● ABOUT THIS TASK:
The answer must be the full listing, retyped exactly.

● ENTRIES SUPPLIED:
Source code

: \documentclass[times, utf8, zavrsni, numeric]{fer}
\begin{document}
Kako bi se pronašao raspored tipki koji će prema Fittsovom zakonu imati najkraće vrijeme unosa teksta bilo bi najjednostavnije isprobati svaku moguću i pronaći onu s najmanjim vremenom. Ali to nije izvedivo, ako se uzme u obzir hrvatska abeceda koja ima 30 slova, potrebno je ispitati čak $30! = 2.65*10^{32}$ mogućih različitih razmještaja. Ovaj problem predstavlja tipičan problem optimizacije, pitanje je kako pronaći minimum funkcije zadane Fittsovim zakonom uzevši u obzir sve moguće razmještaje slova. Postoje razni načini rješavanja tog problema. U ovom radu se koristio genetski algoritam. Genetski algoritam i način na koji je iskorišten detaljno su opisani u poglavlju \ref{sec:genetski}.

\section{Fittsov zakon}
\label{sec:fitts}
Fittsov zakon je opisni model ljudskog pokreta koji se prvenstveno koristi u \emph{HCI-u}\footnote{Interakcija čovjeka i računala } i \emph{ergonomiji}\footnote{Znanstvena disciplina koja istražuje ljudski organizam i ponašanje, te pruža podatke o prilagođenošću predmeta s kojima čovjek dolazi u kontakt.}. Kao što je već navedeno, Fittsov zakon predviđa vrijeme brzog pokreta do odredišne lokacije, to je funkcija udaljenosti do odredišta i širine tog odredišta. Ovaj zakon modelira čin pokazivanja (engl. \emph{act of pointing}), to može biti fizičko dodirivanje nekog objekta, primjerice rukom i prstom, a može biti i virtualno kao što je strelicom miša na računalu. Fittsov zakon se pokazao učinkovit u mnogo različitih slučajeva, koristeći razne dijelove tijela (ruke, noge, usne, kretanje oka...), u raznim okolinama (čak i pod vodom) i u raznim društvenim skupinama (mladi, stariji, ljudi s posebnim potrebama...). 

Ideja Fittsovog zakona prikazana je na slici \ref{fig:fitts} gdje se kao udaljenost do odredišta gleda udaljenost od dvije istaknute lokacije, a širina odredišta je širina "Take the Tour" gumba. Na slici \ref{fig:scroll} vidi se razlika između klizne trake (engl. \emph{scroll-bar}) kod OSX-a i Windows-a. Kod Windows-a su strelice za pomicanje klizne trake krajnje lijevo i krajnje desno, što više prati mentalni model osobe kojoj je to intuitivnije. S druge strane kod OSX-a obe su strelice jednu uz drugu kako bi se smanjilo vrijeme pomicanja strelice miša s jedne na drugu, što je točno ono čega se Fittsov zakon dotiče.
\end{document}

● EXERCISE RESULT:
Source code

: \documentclass[times, utf8, zavrsni, numeric]{fer}
\begin{document}
Kako bi se pronašao raspored tipki koji će prema Fittsovom zakonu imati najkraće vrijeme unosa teksta bilo bi najjednostavnije isprobati svaku moguću i pronaći onu s najmanjim vremenom. Ali to nije izvedivo, ako se uzme u obzir hrvatska abeceda koja ima 30 slova, potrebno je ispitati čak $30! = 2.65*10^{32}$ mogućih različitih razmještaja. Ovaj problem predstavlja tipičan problem optimizacije, pitanje je kako pronaći minimum funkcije zadane Fittsovim zakonom uzevši u obzir sve moguće razmještaje slova. Postoje razni načini rješavanja tog problema. U ovom radu se koristio genetski algoritam. Genetski algoritam i način na koji je iskorišten detaljno su opisani u poglavlju \ref{sec:genetski}.

\section{Fittsov zakon}
\label{sec:fitts}
Fittsov zakon je opisni model ljudskog pokreta koji se prvenstveno koristi u \emph{HCI-u}\footnote{Interakcija čovjeka i računala } i \emph{ergonomiji}\footnote{Znanstvena disciplina koja istražuje ljudski organizam i ponašanje, te pruža podatke o prilagođenošću predmeta s kojima čovjek dolazi u kontakt.}. Kao što je već navedeno, Fittsov zakon predviđa vrijeme brzog pokreta do odredišne lokacije, to je funkcija udaljenosti do odredišta i širine tog odredišta. Ovaj zakon modelira čin pokazivanja (engl. \emph{act of pointing}), to može biti fizičko dodirivanje nekog objekta, primjerice rukom i prstom, a može biti i virtualno kao što je strelicom miša na računalu. Fittsov zakon se pokazao učinkovit u mnogo različitih slučajeva, koristeći razne dijelove tijela (ruke, noge, usne, kretanje oka...), u raznim okolinama (čak i pod vodom) i u raznim društvenim skupinama (mladi, stariji, ljudi s posebnim potrebama...). 

Ideja Fittsovog zakona prikazana je na slici \ref{fig:fitts} gdje se kao udaljenost do odredišta gleda udaljenost od dvije istaknute lokacije, a širina odredišta je širina "Take the Tour" gumba. Na slici \ref{fig:scroll} vidi se razlika između klizne trake (engl. \emph{scroll-bar}) kod OSX-a i Windows-a. Kod Windows-a su strelice za pomicanje klizne trake krajnje lijevo i krajnje desno, što više prati mentalni model osobe kojoj je to intuitivnije. S druge strane kod OSX-a obe su strelice jednu uz drugu kako bi se smanjilo vrijeme pomicanja strelice miša s jedne na drugu, što je točno ono čega se Fittsov zakon dotiče.
\end{document}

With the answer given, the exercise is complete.